Records from a data collection
______

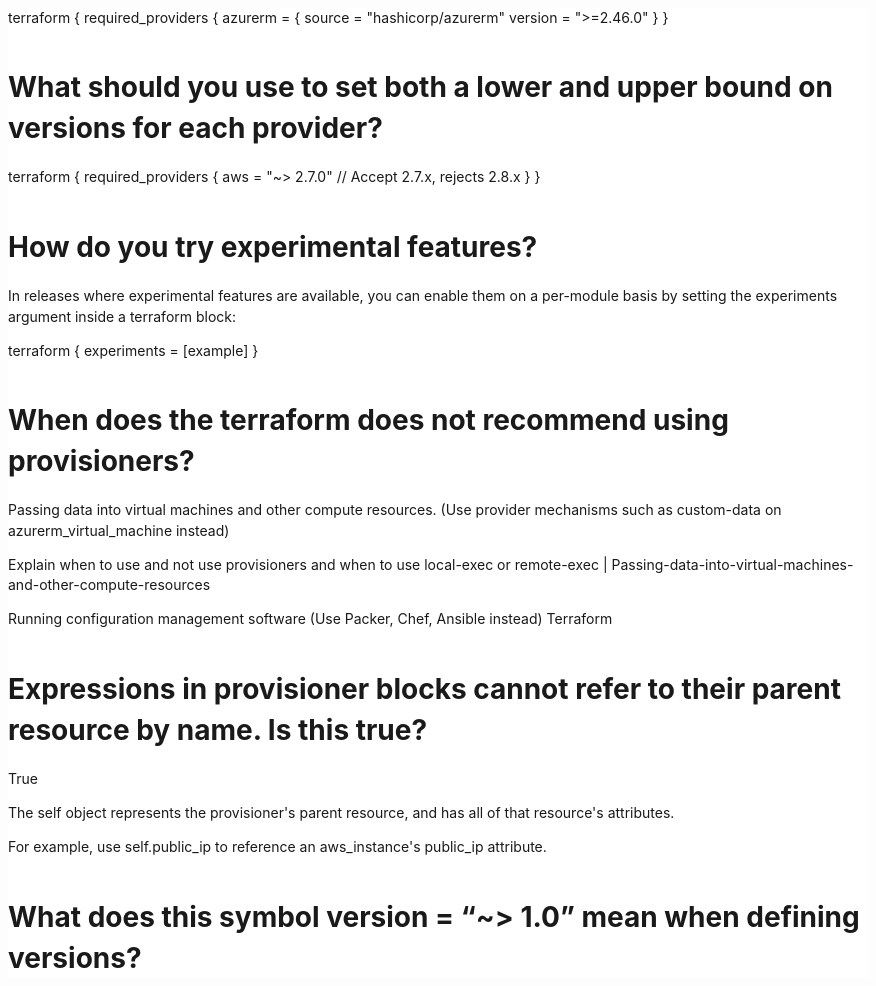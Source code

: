 terraform {
  required_providers {
    azurerm = {
      source  = "hashicorp/azurerm"
      version = ">=2.46.0"
    }
}
 
# What should you use to set both a lower and upper bound on versions for each provider?

terraform {
  required_providers {
    aws = "~> 2.7.0" // Accept 2.7.x, rejects 2.8.x
  }
}
 
# How do you try experimental features?

In releases where experimental features are available, you can enable them on a per-module basis by setting the experiments argument inside a terraform block:


terraform {
  experiments = [example]
}
 

# When does the terraform does not recommend using provisioners?

Passing data into virtual machines and other compute resources. (Use provider mechanisms such as custom-data on azurerm_virtual_machine instead)

Explain when to use and not use provisioners and when to use local-exec or remote-exec | Passing-data-into-virtual-machines-and-other-compute-resources 

Running configuration management software (Use Packer, Chef, Ansible instead)
Terraform 

# Expressions in provisioner blocks cannot refer to their parent resource by name. Is this true?

True

The self object represents the provisioner's parent resource, and has all of that resource's attributes.

For example, use self.public_ip to reference an aws_instance's public_ip attribute.

# What does this symbol version = “~> 1.0” mean when defining versions?
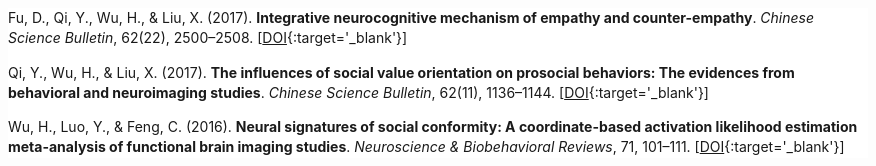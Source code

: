 Fu, D., Qi, Y., Wu, H., & Liu, X. (2017). **Integrative neurocognitive mechanism of empathy and counter-empathy**. *Chinese Science Bulletin*, 62(22), 2500–2508. [[DOI](https://doi.org/10.1360/N972016-01108){:target='_blank'}]

Qi, Y., Wu, H., & Liu, X. (2017). **The influences of social value orientation on prosocial behaviors: The evidences from behavioral and neuroimaging studies**. *Chinese Science Bulletin*, 62(11), 1136–1144. [[DOI](https://doi.org/10.1360/N972016-00631){:target='_blank'}]

Wu, H., Luo, Y., & Feng, C. (2016). **Neural signatures of social conformity: A coordinate-based activation likelihood estimation meta-analysis of functional brain imaging studies**. *Neuroscience & Biobehavioral Reviews*, 71, 101–111. [[DOI](https://doi.org/10.1016/j.neubiorev.2016.08.038){:target='_blank'}]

______

ASSIGNMENT
Filter the records above down to the lines that hold the string "parent".

WORKED SOLUTION
# Expressions in provisioner blocks cannot refer to their parent resource by name. Is this true?
The self object represents the provisioner's parent resource, and has all of that resource's attributes.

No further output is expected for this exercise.